**INPUT FOR THIS TASK**.

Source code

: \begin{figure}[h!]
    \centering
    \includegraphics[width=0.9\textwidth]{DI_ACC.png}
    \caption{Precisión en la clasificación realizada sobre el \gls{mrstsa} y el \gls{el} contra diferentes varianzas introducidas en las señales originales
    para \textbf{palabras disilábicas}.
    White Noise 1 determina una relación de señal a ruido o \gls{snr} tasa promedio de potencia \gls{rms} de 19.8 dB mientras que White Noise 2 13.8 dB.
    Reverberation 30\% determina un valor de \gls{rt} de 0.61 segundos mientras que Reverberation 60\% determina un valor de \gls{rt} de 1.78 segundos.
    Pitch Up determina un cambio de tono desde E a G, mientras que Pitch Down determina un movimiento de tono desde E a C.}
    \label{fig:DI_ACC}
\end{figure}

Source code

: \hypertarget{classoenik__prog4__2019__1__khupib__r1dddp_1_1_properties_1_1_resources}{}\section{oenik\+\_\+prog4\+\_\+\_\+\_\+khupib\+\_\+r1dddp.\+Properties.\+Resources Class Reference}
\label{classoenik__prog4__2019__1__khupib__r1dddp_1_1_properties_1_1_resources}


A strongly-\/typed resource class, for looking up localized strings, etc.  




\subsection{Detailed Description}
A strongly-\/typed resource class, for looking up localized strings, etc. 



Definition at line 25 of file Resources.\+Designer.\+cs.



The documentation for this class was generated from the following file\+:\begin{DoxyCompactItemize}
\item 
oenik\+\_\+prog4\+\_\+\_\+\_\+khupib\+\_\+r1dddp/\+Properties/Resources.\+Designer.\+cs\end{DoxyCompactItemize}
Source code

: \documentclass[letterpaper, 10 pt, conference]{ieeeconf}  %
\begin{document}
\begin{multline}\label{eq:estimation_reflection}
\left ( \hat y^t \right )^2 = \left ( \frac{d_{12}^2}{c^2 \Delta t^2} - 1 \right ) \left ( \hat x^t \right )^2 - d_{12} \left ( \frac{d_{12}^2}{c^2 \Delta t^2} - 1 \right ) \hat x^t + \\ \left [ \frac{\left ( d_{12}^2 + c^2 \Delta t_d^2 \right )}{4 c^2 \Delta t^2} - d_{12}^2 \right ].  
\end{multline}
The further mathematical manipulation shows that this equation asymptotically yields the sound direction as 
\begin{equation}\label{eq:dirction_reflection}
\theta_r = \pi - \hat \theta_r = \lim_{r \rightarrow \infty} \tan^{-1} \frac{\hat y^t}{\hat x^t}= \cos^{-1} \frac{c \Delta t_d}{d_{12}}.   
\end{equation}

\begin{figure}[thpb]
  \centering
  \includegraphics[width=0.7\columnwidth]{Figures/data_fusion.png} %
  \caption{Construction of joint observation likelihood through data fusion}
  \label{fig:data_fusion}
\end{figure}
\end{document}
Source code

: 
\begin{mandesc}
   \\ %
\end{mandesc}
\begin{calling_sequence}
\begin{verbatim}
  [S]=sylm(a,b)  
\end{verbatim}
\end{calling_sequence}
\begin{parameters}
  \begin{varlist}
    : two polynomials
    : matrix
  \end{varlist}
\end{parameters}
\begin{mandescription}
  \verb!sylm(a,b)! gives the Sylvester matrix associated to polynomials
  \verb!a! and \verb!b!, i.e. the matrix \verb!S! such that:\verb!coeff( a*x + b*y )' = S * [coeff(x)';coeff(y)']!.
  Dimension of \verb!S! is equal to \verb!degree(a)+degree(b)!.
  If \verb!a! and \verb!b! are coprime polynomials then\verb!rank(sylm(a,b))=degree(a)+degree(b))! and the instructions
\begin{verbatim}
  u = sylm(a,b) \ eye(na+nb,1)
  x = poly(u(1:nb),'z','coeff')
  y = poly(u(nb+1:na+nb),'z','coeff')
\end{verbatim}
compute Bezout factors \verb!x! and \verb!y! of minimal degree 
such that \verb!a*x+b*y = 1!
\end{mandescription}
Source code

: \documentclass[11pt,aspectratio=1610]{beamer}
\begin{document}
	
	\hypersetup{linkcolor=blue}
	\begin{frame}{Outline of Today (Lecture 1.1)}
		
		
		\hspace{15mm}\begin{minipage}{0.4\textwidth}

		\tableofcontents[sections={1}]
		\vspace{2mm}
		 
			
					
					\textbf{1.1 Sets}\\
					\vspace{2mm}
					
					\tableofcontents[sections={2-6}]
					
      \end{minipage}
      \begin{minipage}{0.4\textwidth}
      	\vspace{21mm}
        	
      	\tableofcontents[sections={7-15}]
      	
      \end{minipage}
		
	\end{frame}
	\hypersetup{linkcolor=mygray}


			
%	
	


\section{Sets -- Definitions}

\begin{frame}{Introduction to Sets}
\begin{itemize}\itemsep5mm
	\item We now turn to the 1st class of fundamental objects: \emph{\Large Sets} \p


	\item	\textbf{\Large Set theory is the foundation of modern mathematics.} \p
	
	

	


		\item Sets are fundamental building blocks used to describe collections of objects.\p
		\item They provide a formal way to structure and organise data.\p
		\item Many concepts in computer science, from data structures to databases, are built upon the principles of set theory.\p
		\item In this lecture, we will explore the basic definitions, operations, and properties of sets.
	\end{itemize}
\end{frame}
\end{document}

**PROBLEM TO WORK ON**. Only the data above, repeated exactly, should make up the reply.

**SOLUTION FOR THIS EXERCISE**.
Source code

: \begin{figure}[h!]
    \centering
    \includegraphics[width=0.9\textwidth]{DI_ACC.png}
    \caption{Precisión en la clasificación realizada sobre el \gls{mrstsa} y el \gls{el} contra diferentes varianzas introducidas en las señales originales
    para \textbf{palabras disilábicas}.
    White Noise 1 determina una relación de señal a ruido o \gls{snr} tasa promedio de potencia \gls{rms} de 19.8 dB mientras que White Noise 2 13.8 dB.
    Reverberation 30\% determina un valor de \gls{rt} de 0.61 segundos mientras que Reverberation 60\% determina un valor de \gls{rt} de 1.78 segundos.
    Pitch Up determina un cambio de tono desde E a G, mientras que Pitch Down determina un movimiento de tono desde E a C.}
    \label{fig:DI_ACC}
\end{figure}

Source code

: \hypertarget{classoenik__prog4__2019__1__khupib__r1dddp_1_1_properties_1_1_resources}{}\section{oenik\+\_\+prog4\+\_\+\_\+\_\+khupib\+\_\+r1dddp.\+Properties.\+Resources Class Reference}
\label{classoenik__prog4__2019__1__khupib__r1dddp_1_1_properties_1_1_resources}


A strongly-\/typed resource class, for looking up localized strings, etc.  




\subsection{Detailed Description}
A strongly-\/typed resource class, for looking up localized strings, etc. 



Definition at line 25 of file Resources.\+Designer.\+cs.



The documentation for this class was generated from the following file\+:\begin{DoxyCompactItemize}
\item 
oenik\+\_\+prog4\+\_\+\_\+\_\+khupib\+\_\+r1dddp/\+Properties/Resources.\+Designer.\+cs\end{DoxyCompactItemize}
Source code

: \documentclass[letterpaper, 10 pt, conference]{ieeeconf}  %
\begin{document}
\begin{multline}\label{eq:estimation_reflection}
\left ( \hat y^t \right )^2 = \left ( \frac{d_{12}^2}{c^2 \Delta t^2} - 1 \right ) \left ( \hat x^t \right )^2 - d_{12} \left ( \frac{d_{12}^2}{c^2 \Delta t^2} - 1 \right ) \hat x^t + \\ \left [ \frac{\left ( d_{12}^2 + c^2 \Delta t_d^2 \right )}{4 c^2 \Delta t^2} - d_{12}^2 \right ].  
\end{multline}
The further mathematical manipulation shows that this equation asymptotically yields the sound direction as 
\begin{equation}\label{eq:dirction_reflection}
\theta_r = \pi - \hat \theta_r = \lim_{r \rightarrow \infty} \tan^{-1} \frac{\hat y^t}{\hat x^t}= \cos^{-1} \frac{c \Delta t_d}{d_{12}}.   
\end{equation}

\begin{figure}[thpb]
  \centering
  \includegraphics[width=0.7\columnwidth]{Figures/data_fusion.png} %
  \caption{Construction of joint observation likelihood through data fusion}
  \label{fig:data_fusion}
\end{figure}
\end{document}
Source code

: 
\begin{mandesc}
   \\ %
\end{mandesc}
\begin{calling_sequence}
\begin{verbatim}
  [S]=sylm(a,b)  
\end{verbatim}
\end{calling_sequence}
\begin{parameters}
  \begin{varlist}
    : two polynomials
    : matrix
  \end{varlist}
\end{parameters}
\begin{mandescription}
  \verb!sylm(a,b)! gives the Sylvester matrix associated to polynomials
  \verb!a! and \verb!b!, i.e. the matrix \verb!S! such that:\verb!coeff( a*x + b*y )' = S * [coeff(x)';coeff(y)']!.
  Dimension of \verb!S! is equal to \verb!degree(a)+degree(b)!.
  If \verb!a! and \verb!b! are coprime polynomials then\verb!rank(sylm(a,b))=degree(a)+degree(b))! and the instructions
\begin{verbatim}
  u = sylm(a,b) \ eye(na+nb,1)
  x = poly(u(1:nb),'z','coeff')
  y = poly(u(nb+1:na+nb),'z','coeff')
\end{verbatim}
compute Bezout factors \verb!x! and \verb!y! of minimal degree 
such that \verb!a*x+b*y = 1!
\end{mandescription}
Source code

: \documentclass[11pt,aspectratio=1610]{beamer}
\begin{document}
	
	\hypersetup{linkcolor=blue}
	\begin{frame}{Outline of Today (Lecture 1.1)}
		
		
		\hspace{15mm}\begin{minipage}{0.4\textwidth}

		\tableofcontents[sections={1}]
		\vspace{2mm}
		 
			
					
					\textbf{1.1 Sets}\\
					\vspace{2mm}
					
					\tableofcontents[sections={2-6}]
					
      \end{minipage}
      \begin{minipage}{0.4\textwidth}
      	\vspace{21mm}
        	
      	\tableofcontents[sections={7-15}]
      	
      \end{minipage}
		
	\end{frame}
	\hypersetup{linkcolor=mygray}


			
%	
	


\section{Sets -- Definitions}

\begin{frame}{Introduction to Sets}
\begin{itemize}\itemsep5mm
	\item We now turn to the 1st class of fundamental objects: \emph{\Large Sets} \p


	\item	\textbf{\Large Set theory is the foundation of modern mathematics.} \p
	
	

	


		\item Sets are fundamental building blocks used to describe collections of objects.\p
		\item They provide a formal way to structure and organise data.\p
		\item Many concepts in computer science, from data structures to databases, are built upon the principles of set theory.\p
		\item In this lecture, we will explore the basic definitions, operations, and properties of sets.
	\end{itemize}
\end{frame}
\end{document}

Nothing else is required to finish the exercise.